=== DATA UNDER STUDY ===
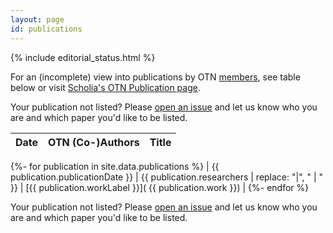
 ```yaml
---
layout: page
id: publications
---
```


{% include editorial_status.html %}

For an (incomplete) view into publications by OTN [members](/members), see table below or visit [Scholia's OTN Publication page](https://scholia.toolforge.org/organization/Q112326635).

Your publication not listed? Please [open an issue](https://github.com/open-traits-network/open-traits-network.github.io/issues/open) and let us know who you are and which paper you'd like to be listed. 

|Date|OTN (Co-)Authors|Title|
|---|---|---|
{%- for publication in site.data.publications %}
  | {{ publication.publicationDate }} | {{ publication.researchers | replace: "|", " &#124; " }} | [{{ publication.workLabel }}]( {{ publication.work }}) |
{%- endfor %}

Your publication not listed? Please [open an issue](https://github.com/open-traits-network/open-traits-network.github.io/issues/open) and let us know who you are and which paper you'd like to be listed. 
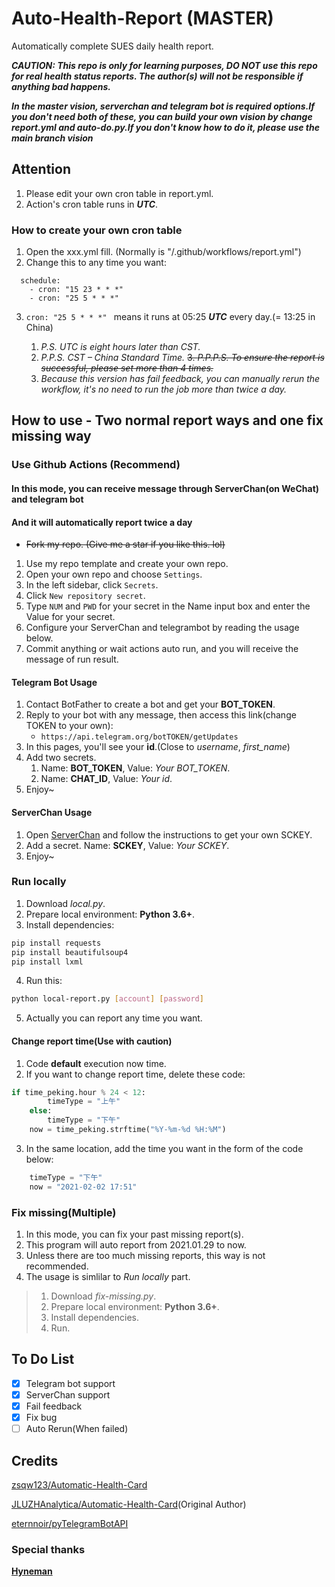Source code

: # Auto-Health-Report (MASTER)
Automatically complete SUES daily health report.

***CAUTION: This repo is only for learning purposes, DO NOT use this repo for real health status reports. The author(s) will not be responsible if anything bad happens.***

***In the master vision, serverchan and telegram bot is required options.If you don't need both of these, you can build your own vision by change report.yml and auto-do.py.If you don't know how to do it, please use the main branch vision***

## Attention

1. Please edit your own cron table in report.yml.
2. Action's cron table runs in ***UTC***.

### How to create your own cron table

1. Open the xxx.yml fill. (Normally is "/.github/workflows/report.yml")
2. Change this to any time you want:
```
  schedule:
    - cron: "15 23 * * *" 
    - cron: "25 5 * * *" 
```
3. `cron: "25 5 * * *" ` means it runs at 05:25 ***UTC*** every day.(= 13:25 in China)

   1. *P.S. UTC is eight hours later than CST.*
   2. *P.P.S. CST – China Standard Time.*
   ~~3. *P.P.P.S. To ensure the report is successful, please set more than 4 times.*~~
   3. *Because this version has fail feedback, you can manually rerun the workflow, it's no need to run the job more than twice a day.*

## How to use - Two normal report ways and one fix missing way

### Use Github Actions (Recommend)

#### In this mode, you can receive message through ServerChan(on WeChat) and telegram bot

#### And it will automatically report twice a day 

- ~~Fork my repo. (Give me a star if you like this. lol)~~
1. Use my repo template and create your own repo.
2. Open your own repo and choose `Settings`.
3. In the left sidebar, click `Secrets`.
4. Click `New repository secret`.
5. Type `NUM` and `PWD` for your secret in the Name input box and enter the Value for your secret.
6. Configure your ServerChan and telegrambot by reading the usage below.
7. Commit anything or wait actions auto run, and you will receive the message of run result.

#### Telegram Bot Usage

1. Contact BotFather to create a bot and get your **BOT_TOKEN**.
2. Reply to your bot with any message, then access this link(change TOKEN to your own):
   - `https://api.telegram.org/botTOKEN/getUpdates`
3. In this pages, you'll see your **id**.(Close to *username*, *first_name*)
4. Add two secrets. 
   1. Name: **BOT_TOKEN**, Value: *Your BOT_TOKEN*.
   2. Name: **CHAT_ID**, Value: *Your id*.
5. Enjoy~

#### ServerChan Usage

1. Open [ServerChan](http://sc.ftqq.com/) and follow the instructions to get your own SCKEY.
2. Add a secret. Name: **SCKEY**, Value: *Your SCKEY*.
3. Enjoy~

### Run locally

1. Download *local.py*.
2. Prepare local environment: **Python 3.6+**.
3. Install dependencies:

```python
pip install requests
pip install beautifulsoup4
pip install lxml
```

4. Run this:

```bash
python local-report.py [account] [password]
```

5. Actually you can report any time you want.

#### Change report time(Use with caution)

1. Code **default** execution now time.
2. If you want to change report time, delete these code:

```python
if time_peking.hour % 24 < 12:
        timeType = "上午"
    else:
        timeType = "下午"
    now = time_peking.strftime("%Y-%m-%d %H:%M")
```

3. In the same location, add the time you want in the form of the code below:

```python
    timeType = "下午"
    now = "2021-02-02 17:51"
```

### Fix missing(Multiple)

1. In this mode, you can fix your past missing report(s).
2. This program will auto report from 2021.01.29 to now.
3. Unless there are too much missing reports, this way is not recommended. 
4. The usage is simlilar to *Run locally* part.
>1. Download *fix-missing.py*.
>2. Prepare local environment: **Python 3.6+**.
>3. Install dependencies.
>4. Run.

## To Do List

- [x] Telegram bot support
- [x] ServerChan support
- [x] Fail feedback
- [x] Fix bug
- [ ] Auto Rerun(When failed)

## Credits

[zsqw123/Automatic-Health-Card](https://github.com/zsqw123/Automatic-Health-Card)

[JLUZHAnalytica/Automatic-Health-Card](https://github.com/JLUZHAnalytica/Automatic-Health-Card)(Original Author)

[eternnoir/pyTelegramBotAPI](https://github.com/eternnoir/pyTelegramBotAPI)

### Special thanks

[**Hyneman**](https://github.com/HynemanKan)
===
## [GOAL OF THE EXERCISE]
Each line of the data that holds "Prepare" should be copied.

## [YOUR RESPONSE]
2. Prepare local environment: **Python 3.6+**.
>2. Prepare local environment: **Python 3.6+**.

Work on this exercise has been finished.